• [DESCRIPTION OF THE TASK]:
A faithful copy of each record is required, minus the images.

• [PROVIDED RECORDS]:

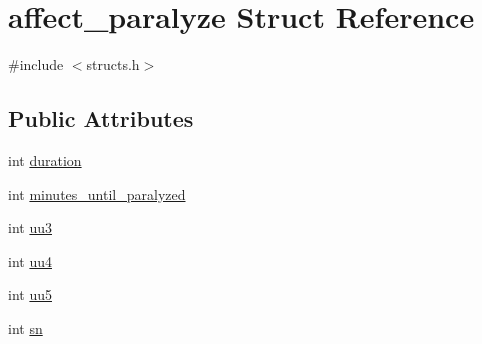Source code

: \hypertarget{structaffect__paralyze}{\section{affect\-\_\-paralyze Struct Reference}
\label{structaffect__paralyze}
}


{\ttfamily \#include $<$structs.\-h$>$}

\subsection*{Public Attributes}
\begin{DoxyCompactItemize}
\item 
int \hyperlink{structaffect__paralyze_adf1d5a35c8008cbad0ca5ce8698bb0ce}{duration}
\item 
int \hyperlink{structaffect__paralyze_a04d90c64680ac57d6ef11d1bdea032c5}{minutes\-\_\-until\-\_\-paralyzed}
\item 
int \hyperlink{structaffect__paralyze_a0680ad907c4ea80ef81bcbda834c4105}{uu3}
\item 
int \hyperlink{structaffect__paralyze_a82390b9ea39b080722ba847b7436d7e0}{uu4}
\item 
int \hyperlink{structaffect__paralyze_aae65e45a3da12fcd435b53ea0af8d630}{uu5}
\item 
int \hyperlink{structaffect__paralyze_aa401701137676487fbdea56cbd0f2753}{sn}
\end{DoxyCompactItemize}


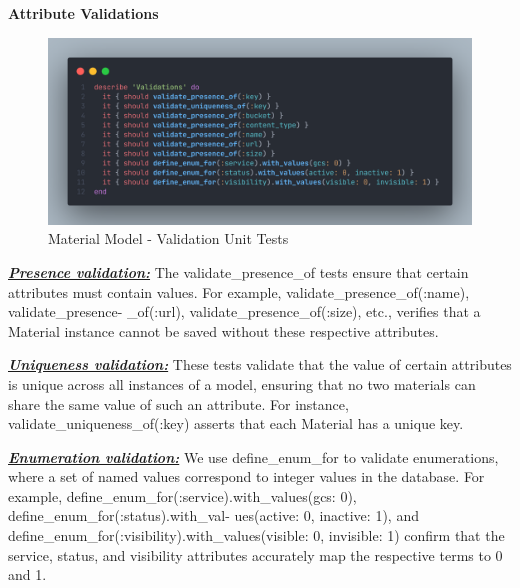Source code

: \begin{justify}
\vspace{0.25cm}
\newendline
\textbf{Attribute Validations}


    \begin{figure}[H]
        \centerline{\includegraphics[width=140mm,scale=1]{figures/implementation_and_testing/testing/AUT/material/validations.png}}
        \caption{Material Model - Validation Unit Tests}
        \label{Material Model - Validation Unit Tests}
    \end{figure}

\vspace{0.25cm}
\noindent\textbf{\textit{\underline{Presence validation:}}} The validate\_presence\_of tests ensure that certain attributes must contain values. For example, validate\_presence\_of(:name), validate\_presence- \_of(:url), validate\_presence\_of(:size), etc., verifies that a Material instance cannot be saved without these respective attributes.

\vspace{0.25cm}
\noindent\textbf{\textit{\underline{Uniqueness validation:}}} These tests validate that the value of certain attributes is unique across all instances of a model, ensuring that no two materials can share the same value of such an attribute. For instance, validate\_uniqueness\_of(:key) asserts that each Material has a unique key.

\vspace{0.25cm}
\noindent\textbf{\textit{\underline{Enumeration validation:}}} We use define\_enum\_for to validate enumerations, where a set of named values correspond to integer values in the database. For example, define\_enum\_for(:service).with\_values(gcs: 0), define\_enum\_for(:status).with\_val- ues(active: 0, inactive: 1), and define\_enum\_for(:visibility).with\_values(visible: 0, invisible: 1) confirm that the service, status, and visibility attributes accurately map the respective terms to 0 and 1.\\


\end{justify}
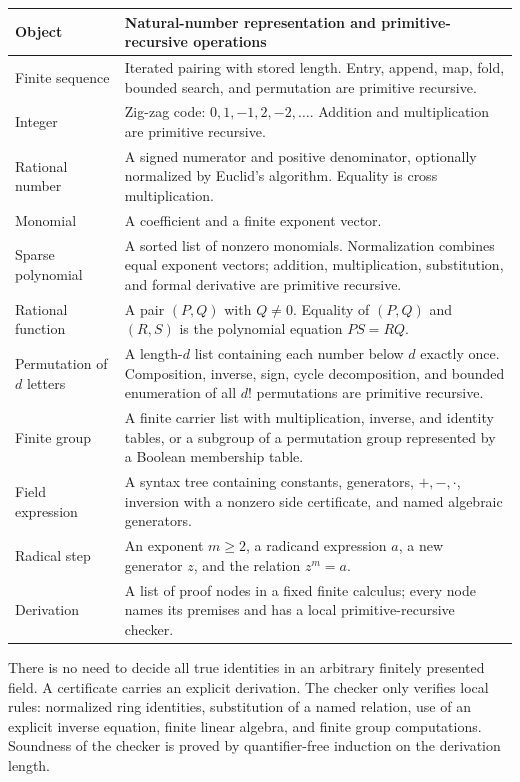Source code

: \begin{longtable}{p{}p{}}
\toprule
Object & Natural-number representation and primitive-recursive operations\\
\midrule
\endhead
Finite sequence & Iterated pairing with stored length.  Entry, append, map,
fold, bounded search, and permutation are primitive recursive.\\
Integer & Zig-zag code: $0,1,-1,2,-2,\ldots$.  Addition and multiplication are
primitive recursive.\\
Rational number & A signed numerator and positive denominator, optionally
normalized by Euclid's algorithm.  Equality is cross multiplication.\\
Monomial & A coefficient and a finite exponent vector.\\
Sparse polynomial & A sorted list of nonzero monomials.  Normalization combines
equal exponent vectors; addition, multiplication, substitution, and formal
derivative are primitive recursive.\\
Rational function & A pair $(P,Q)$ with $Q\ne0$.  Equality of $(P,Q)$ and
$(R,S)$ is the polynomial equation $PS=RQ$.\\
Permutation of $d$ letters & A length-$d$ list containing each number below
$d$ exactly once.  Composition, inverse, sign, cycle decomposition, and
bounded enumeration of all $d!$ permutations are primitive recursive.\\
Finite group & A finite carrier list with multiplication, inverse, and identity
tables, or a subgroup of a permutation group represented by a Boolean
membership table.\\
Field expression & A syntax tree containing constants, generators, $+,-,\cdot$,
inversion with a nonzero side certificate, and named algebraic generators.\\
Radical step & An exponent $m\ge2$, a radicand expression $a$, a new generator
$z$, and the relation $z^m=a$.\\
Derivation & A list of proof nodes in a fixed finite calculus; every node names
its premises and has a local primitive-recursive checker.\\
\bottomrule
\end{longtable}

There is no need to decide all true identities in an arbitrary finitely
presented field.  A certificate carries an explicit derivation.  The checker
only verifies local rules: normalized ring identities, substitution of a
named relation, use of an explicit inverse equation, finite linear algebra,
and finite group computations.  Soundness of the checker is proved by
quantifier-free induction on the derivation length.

• [RESPONSE TO THE EXERCISE]:
Source code

: \hypertarget{structaffect__paralyze}{\section{affect\-\_\-paralyze Struct Reference}
\label{structaffect__paralyze}
}


{\ttfamily \#include $<$structs.\-h$>$}

\subsection*{Public Attributes}
\begin{DoxyCompactItemize}
\item 
int \hyperlink{structaffect__paralyze_adf1d5a35c8008cbad0ca5ce8698bb0ce}{duration}
\item 
int \hyperlink{structaffect__paralyze_a04d90c64680ac57d6ef11d1bdea032c5}{minutes\-\_\-until\-\_\-paralyzed}
\item 
int \hyperlink{structaffect__paralyze_a0680ad907c4ea80ef81bcbda834c4105}{uu3}
\item 
int \hyperlink{structaffect__paralyze_a82390b9ea39b080722ba847b7436d7e0}{uu4}
\item 
int \hyperlink{structaffect__paralyze_aae65e45a3da12fcd435b53ea0af8d630}{uu5}
\item 
int \hyperlink{structaffect__paralyze_aa401701137676487fbdea56cbd0f2753}{sn}
\end{DoxyCompactItemize}


Source code

: \begin{justify}
\vspace{0.25cm}
\newendline
\textbf{Attribute Validations}


    \begin{figure}[H]
        \centerline{\includegraphics[width=140mm,scale=1]{figures/implementation_and_testing/testing/AUT/material/validations.png}}
        \caption{Material Model - Validation Unit Tests}
        \label{Material Model - Validation Unit Tests}
    \end{figure}

\vspace{0.25cm}
\noindent\textbf{\textit{\underline{Presence validation:}}} The validate\_presence\_of tests ensure that certain attributes must contain values. For example, validate\_presence\_of(:name), validate\_presence- \_of(:url), validate\_presence\_of(:size), etc., verifies that a Material instance cannot be saved without these respective attributes.

\vspace{0.25cm}
\noindent\textbf{\textit{\underline{Uniqueness validation:}}} These tests validate that the value of certain attributes is unique across all instances of a model, ensuring that no two materials can share the same value of such an attribute. For instance, validate\_uniqueness\_of(:key) asserts that each Material has a unique key.

\vspace{0.25cm}
\noindent\textbf{\textit{\underline{Enumeration validation:}}} We use define\_enum\_for to validate enumerations, where a set of named values correspond to integer values in the database. For example, define\_enum\_for(:service).with\_values(gcs: 0), define\_enum\_for(:status).with\_val- ues(active: 0, inactive: 1), and define\_enum\_for(:visibility).with\_values(visible: 0, invisible: 1) confirm that the service, status, and visibility attributes accurately map the respective terms to 0 and 1.\\


\end{justify}
Source code

: \begin{longtable}{p{}p{}}
\toprule
Object & Natural-number representation and primitive-recursive operations\\
\midrule
\endhead
Finite sequence & Iterated pairing with stored length.  Entry, append, map,
fold, bounded search, and permutation are primitive recursive.\\
Integer & Zig-zag code: $0,1,-1,2,-2,\ldots$.  Addition and multiplication are
primitive recursive.\\
Rational number & A signed numerator and positive denominator, optionally
normalized by Euclid's algorithm.  Equality is cross multiplication.\\
Monomial & A coefficient and a finite exponent vector.\\
Sparse polynomial & A sorted list of nonzero monomials.  Normalization combines
equal exponent vectors; addition, multiplication, substitution, and formal
derivative are primitive recursive.\\
Rational function & A pair $(P,Q)$ with $Q\ne0$.  Equality of $(P,Q)$ and
$(R,S)$ is the polynomial equation $PS=RQ$.\\
Permutation of $d$ letters & A length-$d$ list containing each number below
$d$ exactly once.  Composition, inverse, sign, cycle decomposition, and
bounded enumeration of all $d!$ permutations are primitive recursive.\\
Finite group & A finite carrier list with multiplication, inverse, and identity
tables, or a subgroup of a permutation group represented by a Boolean
membership table.\\
Field expression & A syntax tree containing constants, generators, $+,-,\cdot$,
inversion with a nonzero side certificate, and named algebraic generators.\\
Radical step & An exponent $m\ge2$, a radicand expression $a$, a new generator
$z$, and the relation $z^m=a$.\\
Derivation & A list of proof nodes in a fixed finite calculus; every node names
its premises and has a local primitive-recursive checker.\\
\bottomrule
\end{longtable}

There is no need to decide all true identities in an arbitrary finitely
presented field.  A certificate carries an explicit derivation.  The checker
only verifies local rules: normalized ring identities, substitution of a
named relation, use of an explicit inverse equation, finite linear algebra,
and finite group computations.  Soundness of the checker is proved by
quantifier-free induction on the derivation length.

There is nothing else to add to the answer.